3. The magnetic sensing device according to claim 1, wherein the calculating means determines an external magnetic field acting on the magnetic sensor using a first pair of correction magnetic fields and a second pair of correction magnetic fields, the first pair of correction magnetic fields being obtained in a case in which the difference between the output voltages becomes substantially zero when the bias-magnetic-field generating means applies a first pair of bias magnetic fields to the magnetic sensor, the second pair of correction magnetic fields being obtained in a case in which the difference between the output voltages becomes substantially zero when the bias-magnetic-field generating means applies a second pair of bias magnetic fields to the magnetic sensor, the magnitude of the second pair of bias magnetic fields being different from that of the first pair of bias magnetic fields.

4. The magnetic sensing device according to claim 2, wherein the calculating means determines an external magnetic field acting on the magnetic sensor using a first pair of correction magnetic fields and a second pair of correction magnetic fields, the first pair of correction magnetic fields being obtained in a case in which the difference between the output voltages becomes substantially zero when the bias-magnetic-field generating means applies a first pair of bias magnetic fields to the magnetic sensor, the second pair of correction magnetic fields being obtained in a case in which the difference between the output voltages becomes substantially zero when the bias-magnetic-field generating means applies a second pair of bias magnetic fields to the magnetic sensor, the magnitude of the second pair of bias magnetic fields being different from that of the first pair of bias magnetic fields.
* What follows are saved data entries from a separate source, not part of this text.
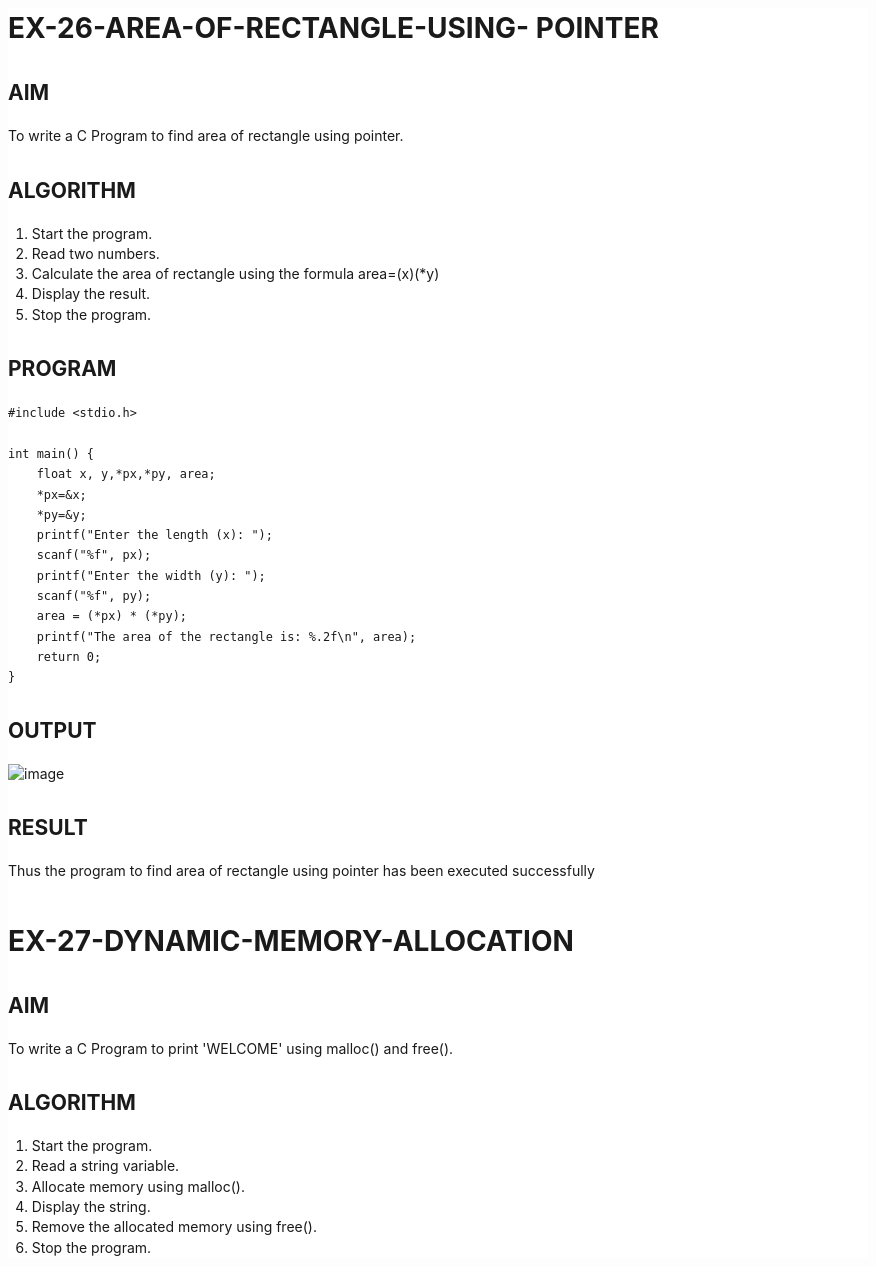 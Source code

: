 # EX-26-AREA-OF-RECTANGLE-USING- POINTER
## AIM
To write a C Program to find area of rectangle using pointer.

## ALGORITHM
1.	Start the program.
2.	Read two numbers.
3.	Calculate the area of rectangle using the formula area=(x)(*y)
4.	Display the result.
5.	Stop the program.

## PROGRAM
```
#include <stdio.h>

int main() {
    float x, y,*px,*py, area;
    *px=&x;
    *py=&y;
    printf("Enter the length (x): ");
    scanf("%f", px);
    printf("Enter the width (y): ");
    scanf("%f", py);
    area = (*px) * (*py);
    printf("The area of the rectangle is: %.2f\n", area);
    return 0;
}
```

## OUTPUT
![image](https://github.com/user-attachments/assets/fef423c8-3bb4-42df-ae51-b1ede33bdbcb)

		       	


## RESULT
Thus the program to find area of rectangle using pointer has been executed successfully
 
 


# EX-27-DYNAMIC-MEMORY-ALLOCATION
## AIM
To write a C Program to print 'WELCOME' using malloc() and free().

## ALGORITHM
1.	Start the program.
2.	Read a string variable.
3.	Allocate memory using malloc().
4.	Display the string.
5.	Remove the allocated memory using free().
6.	Stop the program.
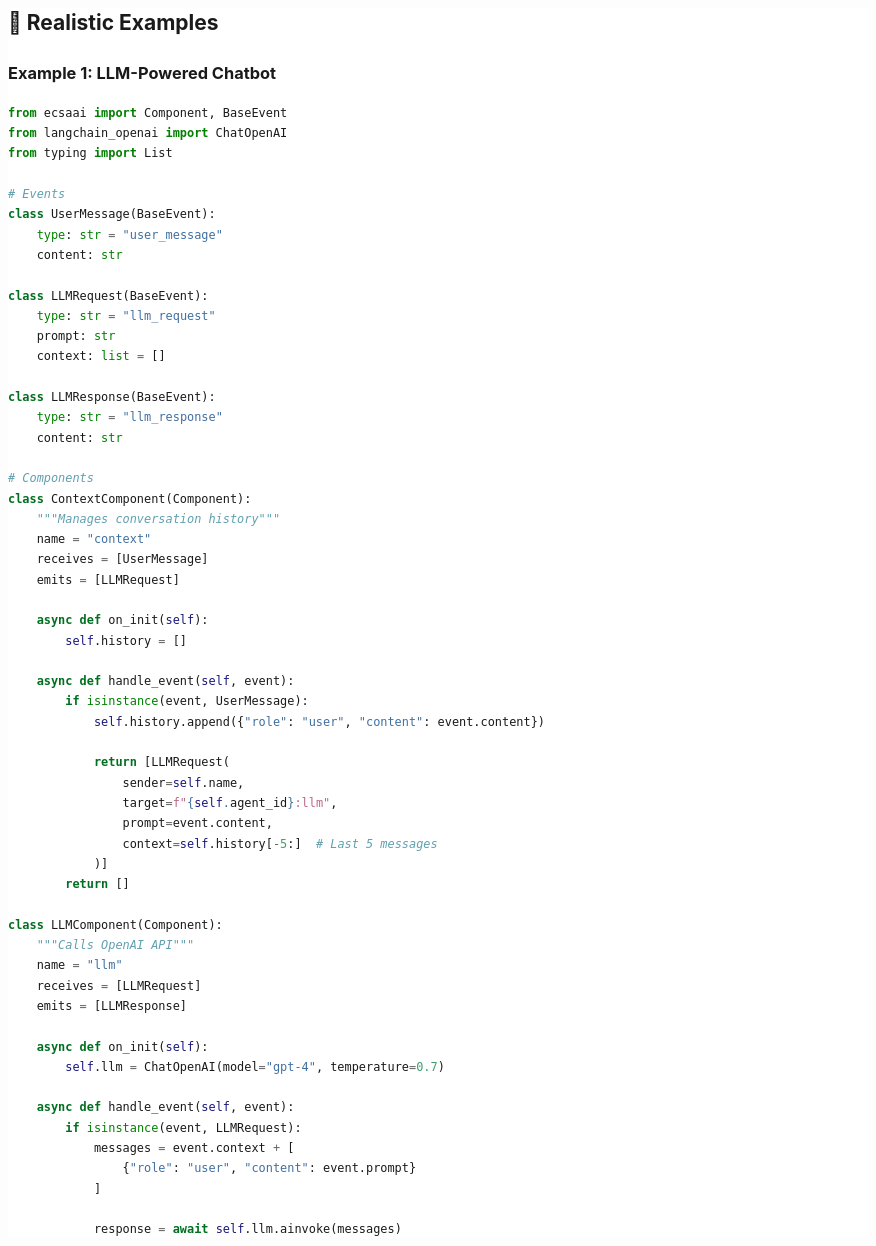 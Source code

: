 
## 🎨 Realistic Examples

### Example 1: LLM-Powered Chatbot

```python
from ecsaai import Component, BaseEvent
from langchain_openai import ChatOpenAI
from typing import List

# Events
class UserMessage(BaseEvent):
    type: str = "user_message"
    content: str

class LLMRequest(BaseEvent):
    type: str = "llm_request"
    prompt: str
    context: list = []

class LLMResponse(BaseEvent):
    type: str = "llm_response"
    content: str

# Components
class ContextComponent(Component):
    """Manages conversation history"""
    name = "context"
    receives = [UserMessage]
    emits = [LLMRequest]

    async def on_init(self):
        self.history = []

    async def handle_event(self, event):
        if isinstance(event, UserMessage):
            self.history.append({"role": "user", "content": event.content})

            return [LLMRequest(
                sender=self.name,
                target=f"{self.agent_id}:llm",
                prompt=event.content,
                context=self.history[-5:]  # Last 5 messages
            )]
        return []

class LLMComponent(Component):
    """Calls OpenAI API"""
    name = "llm"
    receives = [LLMRequest]
    emits = [LLMResponse]

    async def on_init(self):
        self.llm = ChatOpenAI(model="gpt-4", temperature=0.7)

    async def handle_event(self, event):
        if isinstance(event, LLMRequest):
            messages = event.context + [
                {"role": "user", "content": event.prompt}
            ]

            response = await self.llm.ainvoke(messages)

```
5. The magnetic sensing device according to claim 3, wherein an approximate line is determined using values of correction magnetic fields having one polarity, each of the correction magnetic fields being included in a corresponding one of the first and second pairs of correction magnetic fields, an approximate line is determined using values of correction magnetic fields having the other polarity, each of the correction magnetic fields being included in a corresponding one of the first and second pairs of correction magnetic fields, a magnetic-field-zero point is determined using the approximate lines, and the external magnetic field is determined using the magnetic-field-zero point and the first or second pair of correction magnetic fields.

6. The magnetic sensing device according to claim 4, wherein an approximate line is determined using values of correction magnetic fields having one polarity, each of the correction magnetic fields being included in a corresponding one of the first and second pairs of correction magnetic fields, an approximate line is determined using values of correction magnetic fields having the other polarity, each of the correction magnetic fields being included in a corresponding one of the first and second pairs of correction magnetic fields, a magnetic-field-zero point is determined using the approximate lines, and the external magnetic field is determined using the magnetic-field-zero point and the first or second pair of correction magnetic fields.

7. The magnetic sensing device according to claim 1, wherein the magnetic sensor includes a magnetoresistive element that shows a symmetrical change in resistance with respect to a magnetic field.

8. The magnetic sensing device according to claim 7, wherein the magnetoresistive element is a GIG element or an MR element.

9. The magnetic sensing device according to claim 1, wherein the magnetic sensor is configured as a bridge circuit.

10. An electronic compass comprising:

a plurality of the magnetic sensing devices according to claim 1; and

direction-calculating means for determining a direction using voltage differences, each of which is obtained by a corresponding one of the magnetic sensing devices.